→ Data for processing
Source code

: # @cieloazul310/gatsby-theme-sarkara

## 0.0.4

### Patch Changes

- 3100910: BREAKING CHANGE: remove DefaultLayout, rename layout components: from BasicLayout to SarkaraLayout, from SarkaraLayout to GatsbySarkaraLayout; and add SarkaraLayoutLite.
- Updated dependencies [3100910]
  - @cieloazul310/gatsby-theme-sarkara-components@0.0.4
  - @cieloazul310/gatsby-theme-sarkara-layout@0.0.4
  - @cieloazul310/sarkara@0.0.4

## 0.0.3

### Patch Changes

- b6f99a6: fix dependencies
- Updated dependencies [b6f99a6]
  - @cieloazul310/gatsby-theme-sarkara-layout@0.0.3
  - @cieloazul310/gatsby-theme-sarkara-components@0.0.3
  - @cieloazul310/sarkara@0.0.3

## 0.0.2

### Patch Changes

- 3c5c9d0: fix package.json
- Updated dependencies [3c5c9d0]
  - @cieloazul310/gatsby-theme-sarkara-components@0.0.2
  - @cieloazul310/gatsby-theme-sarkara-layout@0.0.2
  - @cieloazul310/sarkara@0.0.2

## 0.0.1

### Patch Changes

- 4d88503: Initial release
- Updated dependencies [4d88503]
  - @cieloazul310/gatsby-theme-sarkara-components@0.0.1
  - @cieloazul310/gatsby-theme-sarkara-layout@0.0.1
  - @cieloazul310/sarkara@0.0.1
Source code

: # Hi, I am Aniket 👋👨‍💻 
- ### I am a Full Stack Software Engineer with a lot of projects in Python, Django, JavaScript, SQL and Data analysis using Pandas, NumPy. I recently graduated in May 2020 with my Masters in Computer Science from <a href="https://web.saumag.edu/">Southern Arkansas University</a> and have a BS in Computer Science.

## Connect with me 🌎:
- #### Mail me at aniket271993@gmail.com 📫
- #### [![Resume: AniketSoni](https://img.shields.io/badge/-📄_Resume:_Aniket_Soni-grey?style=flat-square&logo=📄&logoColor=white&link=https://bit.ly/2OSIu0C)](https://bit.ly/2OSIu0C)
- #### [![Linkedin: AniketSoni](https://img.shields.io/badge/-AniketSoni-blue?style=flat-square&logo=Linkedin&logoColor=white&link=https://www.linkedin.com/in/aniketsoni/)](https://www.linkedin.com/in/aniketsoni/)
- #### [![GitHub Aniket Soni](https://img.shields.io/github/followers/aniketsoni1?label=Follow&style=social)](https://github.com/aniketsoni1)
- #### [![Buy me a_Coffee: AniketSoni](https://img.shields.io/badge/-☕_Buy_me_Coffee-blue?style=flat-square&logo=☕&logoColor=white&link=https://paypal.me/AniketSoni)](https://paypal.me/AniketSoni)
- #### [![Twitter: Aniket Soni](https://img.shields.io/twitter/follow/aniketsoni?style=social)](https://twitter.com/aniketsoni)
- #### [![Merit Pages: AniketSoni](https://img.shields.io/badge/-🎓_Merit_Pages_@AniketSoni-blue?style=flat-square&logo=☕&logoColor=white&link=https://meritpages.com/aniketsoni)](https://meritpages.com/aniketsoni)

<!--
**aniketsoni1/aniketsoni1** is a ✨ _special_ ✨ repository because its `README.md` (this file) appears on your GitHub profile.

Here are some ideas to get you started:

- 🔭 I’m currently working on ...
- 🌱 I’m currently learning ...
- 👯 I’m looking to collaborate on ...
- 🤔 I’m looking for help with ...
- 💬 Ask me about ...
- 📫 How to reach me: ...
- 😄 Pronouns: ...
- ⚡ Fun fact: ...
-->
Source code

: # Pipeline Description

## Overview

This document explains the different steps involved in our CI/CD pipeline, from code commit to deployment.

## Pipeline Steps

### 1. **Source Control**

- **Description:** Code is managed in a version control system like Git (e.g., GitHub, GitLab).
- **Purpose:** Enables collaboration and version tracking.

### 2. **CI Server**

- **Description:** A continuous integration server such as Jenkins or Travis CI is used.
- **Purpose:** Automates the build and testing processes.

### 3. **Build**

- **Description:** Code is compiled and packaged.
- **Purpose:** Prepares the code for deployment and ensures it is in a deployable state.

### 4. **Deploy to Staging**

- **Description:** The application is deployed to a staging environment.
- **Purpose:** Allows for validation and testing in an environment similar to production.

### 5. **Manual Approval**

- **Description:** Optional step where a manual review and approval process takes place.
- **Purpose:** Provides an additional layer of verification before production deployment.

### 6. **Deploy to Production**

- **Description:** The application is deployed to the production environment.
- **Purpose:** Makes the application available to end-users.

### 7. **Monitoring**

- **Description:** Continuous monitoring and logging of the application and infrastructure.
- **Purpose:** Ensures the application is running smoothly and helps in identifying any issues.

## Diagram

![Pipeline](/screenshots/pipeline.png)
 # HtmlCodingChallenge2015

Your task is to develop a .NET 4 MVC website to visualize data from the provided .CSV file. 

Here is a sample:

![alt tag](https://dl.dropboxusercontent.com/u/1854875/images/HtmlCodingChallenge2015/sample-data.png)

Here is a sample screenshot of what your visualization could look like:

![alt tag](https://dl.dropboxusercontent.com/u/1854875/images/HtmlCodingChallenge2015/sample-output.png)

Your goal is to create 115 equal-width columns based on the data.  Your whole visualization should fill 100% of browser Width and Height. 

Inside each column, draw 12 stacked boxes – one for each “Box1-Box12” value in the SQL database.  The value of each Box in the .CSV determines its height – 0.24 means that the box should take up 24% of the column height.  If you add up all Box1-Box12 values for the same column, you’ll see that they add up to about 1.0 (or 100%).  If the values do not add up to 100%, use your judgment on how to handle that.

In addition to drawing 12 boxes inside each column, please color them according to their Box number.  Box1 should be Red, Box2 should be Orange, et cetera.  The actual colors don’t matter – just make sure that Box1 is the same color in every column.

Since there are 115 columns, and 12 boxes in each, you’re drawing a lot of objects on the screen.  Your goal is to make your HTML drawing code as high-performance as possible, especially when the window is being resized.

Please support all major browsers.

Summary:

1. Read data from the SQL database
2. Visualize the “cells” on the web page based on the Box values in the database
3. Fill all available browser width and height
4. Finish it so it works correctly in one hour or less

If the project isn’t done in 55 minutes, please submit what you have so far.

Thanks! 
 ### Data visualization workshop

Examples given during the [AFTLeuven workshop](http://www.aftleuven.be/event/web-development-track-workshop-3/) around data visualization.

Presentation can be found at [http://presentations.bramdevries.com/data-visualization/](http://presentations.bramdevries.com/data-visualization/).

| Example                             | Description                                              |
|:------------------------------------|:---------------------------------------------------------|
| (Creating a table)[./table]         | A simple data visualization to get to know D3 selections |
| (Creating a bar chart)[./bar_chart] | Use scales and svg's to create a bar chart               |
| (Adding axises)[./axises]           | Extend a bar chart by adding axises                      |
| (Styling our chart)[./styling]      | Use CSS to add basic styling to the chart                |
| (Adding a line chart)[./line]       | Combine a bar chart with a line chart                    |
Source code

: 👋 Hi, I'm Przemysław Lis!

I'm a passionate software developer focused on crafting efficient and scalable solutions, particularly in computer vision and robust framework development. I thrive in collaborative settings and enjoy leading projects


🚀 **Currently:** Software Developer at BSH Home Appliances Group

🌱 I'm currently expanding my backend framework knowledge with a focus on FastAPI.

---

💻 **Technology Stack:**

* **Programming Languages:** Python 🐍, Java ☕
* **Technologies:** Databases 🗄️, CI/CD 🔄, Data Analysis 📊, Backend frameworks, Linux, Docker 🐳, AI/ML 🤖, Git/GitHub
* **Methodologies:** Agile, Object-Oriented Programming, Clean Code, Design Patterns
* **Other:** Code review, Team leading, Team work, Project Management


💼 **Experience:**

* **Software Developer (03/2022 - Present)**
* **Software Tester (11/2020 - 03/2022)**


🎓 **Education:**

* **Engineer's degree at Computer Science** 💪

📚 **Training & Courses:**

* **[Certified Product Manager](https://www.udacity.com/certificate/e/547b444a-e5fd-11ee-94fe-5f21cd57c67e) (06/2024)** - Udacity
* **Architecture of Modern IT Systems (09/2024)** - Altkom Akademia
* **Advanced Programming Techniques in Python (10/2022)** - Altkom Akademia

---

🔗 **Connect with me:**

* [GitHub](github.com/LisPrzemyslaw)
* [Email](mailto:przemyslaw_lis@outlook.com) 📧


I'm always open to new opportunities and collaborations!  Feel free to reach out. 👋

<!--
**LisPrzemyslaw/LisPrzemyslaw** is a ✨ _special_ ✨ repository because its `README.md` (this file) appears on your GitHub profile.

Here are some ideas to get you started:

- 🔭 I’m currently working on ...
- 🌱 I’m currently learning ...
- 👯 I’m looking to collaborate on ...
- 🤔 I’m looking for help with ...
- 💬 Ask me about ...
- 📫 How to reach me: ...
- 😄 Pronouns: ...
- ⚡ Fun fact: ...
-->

→ Assigned task
Filter the entries down to the lines holding the string "Programming". Copy each of those lines.

→ Answer box
* **Programming Languages:** Python 🐍, Java ☕
* **Methodologies:** Agile, Object-Oriented Programming, Clean Code, Design Patterns
* **Advanced Programming Techniques in Python (10/2022)** - Altkom Akademia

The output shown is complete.